During his time as principal, Clark expelled over 300 students who were frequently tardy or absent from school, sold or used drugs in school, or caused trouble in school. Though some argue that his tough practices made the school far safer, its academic accomplishments remained woefully inadequate. "While math scores are up 6% during Clark's reign, reading scores have barely budged: they remain in the bottom third of the nation's high school seniors. While a few more students are going to college -- 211, up from 182 in 1982 -- Clark has lost considerable ground in the battle against dropouts: when he arrived, Eastside's rate was 13%; now [in 1988] it is 21%." In 1986, he had the school's doors chained shut to keep intruders away, though city officials eventually ordered them to be removed, saying that the practice represented a violation of fire safety laws.

Clark's tough tactics earned him substantial attention, with particular praise from President Ronald Reagan; in 1988, Clark was briefly considered for a position in the Reagan White House. He was the subject of a Time magazine cover story, which noted that Clark's style as principal was primarily disciplinarian in nature, focused on encouraging school pride and good behavior, although Clark was also portrayed as a former social activist in the film Lean on Me. "Clark's use of force may rid the school of unwanted students," commented Boston principal Thomas P. O'Neill Jr., "but he also may be losing kids who might succeed." George McKenna, former principal of Washington Preparatory High School in Los Angeles, often cited as a contemporary of Joe Clark as a school reformer with a similarly outgoing approach, was also critical. "Our role is to rescue and to be responsible," McKenna told Time. "If the students were not poor black children, Joe Clark would not be tolerated."

Other educators defended and praised Clark. "You cannot use a democratic and collaborative style when crisis is rampant and disorder reigns," said Kenneth Tewel, a former principal. "You need an autocrat to bring things under control." Some critics focused on the fact that while Clark had reestablished cleanliness and order, education scores had not substantially improved, which resulted in Eastside High being taken over by the state one year after Clark's departure in 1991, the very outcome he sought to avoid.

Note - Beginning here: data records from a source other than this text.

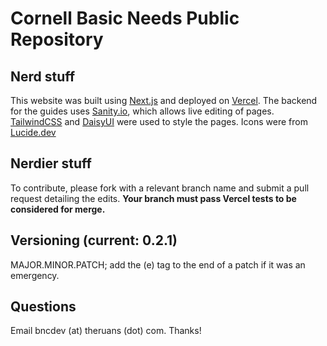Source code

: # Cornell Basic Needs Public Repository

## Nerd stuff

This website was built using [Next.js](https://nextjs.org/) and deployed on [Vercel](https://vercel.com/). The backend for the guides uses [Sanity.io](https://www.sanity.io/), which allows live editing of pages. 
[TailwindCSS](https://tailwindcss.com/) and [DaisyUI](https://daisyui.com/) were used to style the pages. Icons were from [Lucide.dev](https://lucide.dev/)

## Nerdier stuff

To contribute, please fork with a relevant branch name and submit a pull request detailing the edits. **Your branch must pass Vercel tests to be considered for merge.**

## Versioning (current: 0.2.1)

MAJOR.MINOR.PATCH; add the (e) tag to the end of a patch if it was an emergency.

## Questions

Email bncdev (at) theruans (dot) com. Thanks!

Separate criticism focused on the social impact of expelling delinquent students to improve test scores, claiming that "tossing out the troublesome low achievers" simply moved the problems from the school onto the street. Clark defended the practice, saying teachers should not have to waste their time on students who do not want to learn; Time noted that the national dropout rate for such students remained high across the country and, with few alternatives available, each inner city school that had been able to reverse the trend had done so through "a bold, enduring principal" such as Clark. Further, he was "able to maintain or restore order without abandoning the students who are in trouble."

After his tenure as principal of Eastside High concluded in 1989, Clark became a public speaker.

===Essex County Detention House===
In 1995, he was appointed director of the Essex County Detention House in Newark, New Jersey, a juvenile detention facility. He resigned in 2002, amid an investigation into whether he was allowing the use of excessive force and punitive punishments against detainees, which included placing some detained children in handcuffs for up to 11 days, or in straitjackets for up to a day; and in other instances, detaining some children to their cells for 23 hours a day, for over a month in some cases. The state's Juvenile Justice Commission also cited him for allowing the facility to be filmed for a television program.

Clark defended his tactics, saying that the official guidelines were "anarchistic" and unsafe, and resigned in protest of the commission, who he dismissed as "regal-minded, nonsensical, condescending louts".

== Personal life ==
Clark was the father of Olympic track athletes, daughters Joetta Clark Diggs and Hazel Clark, and J.J. Clark, his son, who is a track coach. He was also the father-in-law of Olympic track athlete Jearl Miles Clark.

He resided in Newberry, Florida during his retirement. He died at home on December 29, 2020, at the age of 82.